== Exercise requirements ==
Return the lines of the data below in which the string "daun" occurs.

(Data records)

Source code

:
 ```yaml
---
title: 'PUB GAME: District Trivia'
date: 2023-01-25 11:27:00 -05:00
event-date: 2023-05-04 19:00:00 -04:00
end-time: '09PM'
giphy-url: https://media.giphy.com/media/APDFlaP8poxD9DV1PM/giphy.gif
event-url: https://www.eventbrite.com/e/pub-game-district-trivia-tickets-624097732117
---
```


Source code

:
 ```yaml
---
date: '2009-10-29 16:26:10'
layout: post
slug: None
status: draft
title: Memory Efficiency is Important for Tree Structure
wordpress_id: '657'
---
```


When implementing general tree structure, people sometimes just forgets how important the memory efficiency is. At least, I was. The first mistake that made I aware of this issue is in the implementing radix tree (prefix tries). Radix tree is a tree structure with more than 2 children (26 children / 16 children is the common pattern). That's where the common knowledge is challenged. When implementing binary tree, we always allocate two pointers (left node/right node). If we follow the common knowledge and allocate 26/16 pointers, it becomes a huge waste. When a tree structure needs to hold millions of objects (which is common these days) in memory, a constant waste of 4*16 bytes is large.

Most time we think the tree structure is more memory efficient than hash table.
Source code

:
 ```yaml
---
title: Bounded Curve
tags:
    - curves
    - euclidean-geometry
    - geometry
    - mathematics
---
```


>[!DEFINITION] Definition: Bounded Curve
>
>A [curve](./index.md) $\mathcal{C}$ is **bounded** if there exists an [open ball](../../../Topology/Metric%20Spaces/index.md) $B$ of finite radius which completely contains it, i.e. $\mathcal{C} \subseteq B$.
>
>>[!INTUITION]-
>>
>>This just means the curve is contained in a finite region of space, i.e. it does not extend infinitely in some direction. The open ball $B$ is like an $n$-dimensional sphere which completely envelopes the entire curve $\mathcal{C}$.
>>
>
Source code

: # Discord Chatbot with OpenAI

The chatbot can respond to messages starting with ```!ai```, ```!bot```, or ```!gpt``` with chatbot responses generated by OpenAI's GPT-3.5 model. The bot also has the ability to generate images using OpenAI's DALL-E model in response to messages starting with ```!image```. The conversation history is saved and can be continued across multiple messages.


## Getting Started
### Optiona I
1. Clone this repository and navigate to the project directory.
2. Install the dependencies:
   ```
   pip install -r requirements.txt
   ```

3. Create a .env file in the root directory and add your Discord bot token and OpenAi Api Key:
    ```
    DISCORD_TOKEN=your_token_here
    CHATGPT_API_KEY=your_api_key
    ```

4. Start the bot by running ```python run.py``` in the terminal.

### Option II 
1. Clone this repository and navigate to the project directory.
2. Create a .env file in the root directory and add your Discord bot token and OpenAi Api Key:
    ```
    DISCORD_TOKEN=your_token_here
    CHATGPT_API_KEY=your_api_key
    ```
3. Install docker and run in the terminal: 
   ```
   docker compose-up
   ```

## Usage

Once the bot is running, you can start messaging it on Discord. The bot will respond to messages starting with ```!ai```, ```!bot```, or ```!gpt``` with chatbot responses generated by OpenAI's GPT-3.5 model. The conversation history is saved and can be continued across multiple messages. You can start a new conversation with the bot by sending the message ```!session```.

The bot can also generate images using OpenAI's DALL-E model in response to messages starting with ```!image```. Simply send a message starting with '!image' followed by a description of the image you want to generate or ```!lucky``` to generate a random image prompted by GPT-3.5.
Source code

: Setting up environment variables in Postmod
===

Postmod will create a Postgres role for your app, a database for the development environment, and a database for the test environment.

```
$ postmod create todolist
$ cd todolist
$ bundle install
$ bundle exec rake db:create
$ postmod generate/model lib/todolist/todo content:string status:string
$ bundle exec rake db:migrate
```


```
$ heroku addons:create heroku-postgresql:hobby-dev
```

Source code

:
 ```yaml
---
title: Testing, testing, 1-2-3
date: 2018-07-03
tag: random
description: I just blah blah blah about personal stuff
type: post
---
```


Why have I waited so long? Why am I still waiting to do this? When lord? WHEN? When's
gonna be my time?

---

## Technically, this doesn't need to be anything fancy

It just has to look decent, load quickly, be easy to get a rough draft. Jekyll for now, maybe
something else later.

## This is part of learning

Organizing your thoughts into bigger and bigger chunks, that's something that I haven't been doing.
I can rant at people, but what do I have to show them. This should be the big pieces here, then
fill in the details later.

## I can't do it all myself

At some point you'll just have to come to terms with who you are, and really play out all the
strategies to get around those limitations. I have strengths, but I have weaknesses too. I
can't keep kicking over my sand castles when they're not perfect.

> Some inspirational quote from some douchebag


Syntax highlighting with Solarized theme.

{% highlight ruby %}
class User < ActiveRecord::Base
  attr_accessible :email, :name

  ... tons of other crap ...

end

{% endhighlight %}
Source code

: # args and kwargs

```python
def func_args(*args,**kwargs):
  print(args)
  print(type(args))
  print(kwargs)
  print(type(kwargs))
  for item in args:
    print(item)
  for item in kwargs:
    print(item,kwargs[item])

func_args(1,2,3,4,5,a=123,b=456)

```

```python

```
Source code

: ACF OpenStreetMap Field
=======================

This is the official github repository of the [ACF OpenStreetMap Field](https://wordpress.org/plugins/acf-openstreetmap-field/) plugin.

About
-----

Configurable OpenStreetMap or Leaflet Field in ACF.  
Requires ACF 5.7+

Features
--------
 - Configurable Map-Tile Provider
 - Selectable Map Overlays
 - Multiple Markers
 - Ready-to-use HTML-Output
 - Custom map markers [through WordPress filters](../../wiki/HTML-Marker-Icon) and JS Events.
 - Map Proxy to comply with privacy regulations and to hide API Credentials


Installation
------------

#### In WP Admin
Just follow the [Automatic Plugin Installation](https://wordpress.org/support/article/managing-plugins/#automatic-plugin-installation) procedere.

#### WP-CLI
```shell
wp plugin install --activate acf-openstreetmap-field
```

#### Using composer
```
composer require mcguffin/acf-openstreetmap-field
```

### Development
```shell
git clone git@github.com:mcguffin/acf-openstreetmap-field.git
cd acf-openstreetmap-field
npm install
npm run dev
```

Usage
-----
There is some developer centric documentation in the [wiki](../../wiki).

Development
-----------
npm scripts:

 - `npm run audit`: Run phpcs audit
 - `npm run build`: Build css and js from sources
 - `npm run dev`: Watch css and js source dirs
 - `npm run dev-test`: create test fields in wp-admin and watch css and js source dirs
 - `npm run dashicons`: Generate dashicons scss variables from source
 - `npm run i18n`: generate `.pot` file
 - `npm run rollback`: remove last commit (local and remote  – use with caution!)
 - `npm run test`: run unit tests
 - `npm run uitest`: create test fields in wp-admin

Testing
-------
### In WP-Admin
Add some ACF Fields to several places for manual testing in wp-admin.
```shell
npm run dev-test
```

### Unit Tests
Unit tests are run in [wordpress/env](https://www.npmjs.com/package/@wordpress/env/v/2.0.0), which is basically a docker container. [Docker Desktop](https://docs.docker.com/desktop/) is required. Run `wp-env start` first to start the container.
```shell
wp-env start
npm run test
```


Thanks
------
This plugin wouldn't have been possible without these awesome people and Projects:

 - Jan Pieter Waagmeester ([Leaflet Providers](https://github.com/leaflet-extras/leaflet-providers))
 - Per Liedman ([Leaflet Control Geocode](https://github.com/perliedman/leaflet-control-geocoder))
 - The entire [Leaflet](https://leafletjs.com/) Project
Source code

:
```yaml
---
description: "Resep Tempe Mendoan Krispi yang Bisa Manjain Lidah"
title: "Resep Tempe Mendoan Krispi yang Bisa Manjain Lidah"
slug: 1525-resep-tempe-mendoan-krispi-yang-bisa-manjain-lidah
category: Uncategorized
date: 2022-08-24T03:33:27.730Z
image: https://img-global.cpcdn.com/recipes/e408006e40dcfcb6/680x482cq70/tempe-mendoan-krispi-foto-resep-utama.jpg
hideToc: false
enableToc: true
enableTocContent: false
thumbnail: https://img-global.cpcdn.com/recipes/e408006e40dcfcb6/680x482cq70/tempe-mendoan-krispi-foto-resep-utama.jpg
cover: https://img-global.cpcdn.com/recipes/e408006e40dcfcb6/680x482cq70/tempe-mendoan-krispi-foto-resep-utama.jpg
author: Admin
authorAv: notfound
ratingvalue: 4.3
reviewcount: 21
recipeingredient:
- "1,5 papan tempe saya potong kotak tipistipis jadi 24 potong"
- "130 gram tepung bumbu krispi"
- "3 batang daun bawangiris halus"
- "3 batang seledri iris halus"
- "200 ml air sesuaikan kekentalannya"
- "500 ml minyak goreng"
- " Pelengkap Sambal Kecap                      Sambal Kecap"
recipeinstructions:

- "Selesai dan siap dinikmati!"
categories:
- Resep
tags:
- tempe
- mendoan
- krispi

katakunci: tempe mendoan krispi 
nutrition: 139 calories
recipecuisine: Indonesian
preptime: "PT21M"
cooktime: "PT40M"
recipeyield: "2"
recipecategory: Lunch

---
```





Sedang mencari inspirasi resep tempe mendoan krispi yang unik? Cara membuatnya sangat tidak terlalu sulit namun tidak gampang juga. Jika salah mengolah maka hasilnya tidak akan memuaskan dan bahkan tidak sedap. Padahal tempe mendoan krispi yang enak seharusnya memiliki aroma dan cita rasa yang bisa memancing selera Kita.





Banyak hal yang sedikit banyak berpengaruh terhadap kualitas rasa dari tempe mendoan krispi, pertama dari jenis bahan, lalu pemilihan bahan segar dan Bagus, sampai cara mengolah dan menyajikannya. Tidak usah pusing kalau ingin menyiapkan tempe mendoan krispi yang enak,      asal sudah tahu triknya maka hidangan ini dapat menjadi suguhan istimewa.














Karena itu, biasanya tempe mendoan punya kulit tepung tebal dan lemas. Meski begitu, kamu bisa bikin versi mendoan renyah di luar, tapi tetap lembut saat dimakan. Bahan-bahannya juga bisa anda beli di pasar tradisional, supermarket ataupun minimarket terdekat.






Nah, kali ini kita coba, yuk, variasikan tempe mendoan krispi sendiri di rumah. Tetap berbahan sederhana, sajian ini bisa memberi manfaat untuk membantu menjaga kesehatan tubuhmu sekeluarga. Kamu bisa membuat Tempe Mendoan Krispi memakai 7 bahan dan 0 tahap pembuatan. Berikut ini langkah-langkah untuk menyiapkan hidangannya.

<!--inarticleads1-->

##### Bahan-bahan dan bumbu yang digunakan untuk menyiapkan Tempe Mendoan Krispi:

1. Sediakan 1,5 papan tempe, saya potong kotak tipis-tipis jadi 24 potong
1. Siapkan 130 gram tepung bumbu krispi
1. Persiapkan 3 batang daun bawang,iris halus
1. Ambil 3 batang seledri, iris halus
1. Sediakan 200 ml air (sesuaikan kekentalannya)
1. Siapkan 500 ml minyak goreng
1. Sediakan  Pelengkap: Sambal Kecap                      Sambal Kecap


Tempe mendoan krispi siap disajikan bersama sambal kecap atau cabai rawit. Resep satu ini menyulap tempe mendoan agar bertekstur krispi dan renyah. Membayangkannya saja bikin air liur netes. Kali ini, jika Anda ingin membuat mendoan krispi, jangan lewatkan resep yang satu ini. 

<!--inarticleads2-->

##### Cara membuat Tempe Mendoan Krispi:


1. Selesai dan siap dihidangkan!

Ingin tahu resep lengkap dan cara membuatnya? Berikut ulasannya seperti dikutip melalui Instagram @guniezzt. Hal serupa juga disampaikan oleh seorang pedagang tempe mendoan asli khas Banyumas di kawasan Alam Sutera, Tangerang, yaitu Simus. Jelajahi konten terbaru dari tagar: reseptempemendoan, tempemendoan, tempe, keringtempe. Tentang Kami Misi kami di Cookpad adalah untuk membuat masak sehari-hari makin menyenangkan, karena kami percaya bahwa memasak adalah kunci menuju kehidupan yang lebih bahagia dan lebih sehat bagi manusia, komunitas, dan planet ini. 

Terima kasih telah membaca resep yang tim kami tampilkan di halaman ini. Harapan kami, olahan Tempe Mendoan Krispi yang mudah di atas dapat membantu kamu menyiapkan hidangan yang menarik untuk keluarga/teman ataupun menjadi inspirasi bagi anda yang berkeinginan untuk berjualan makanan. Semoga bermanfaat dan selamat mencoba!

== Written response ==
- "3 batang daun bawangiris halus"
1. Persiapkan 3 batang daun bawang,iris halus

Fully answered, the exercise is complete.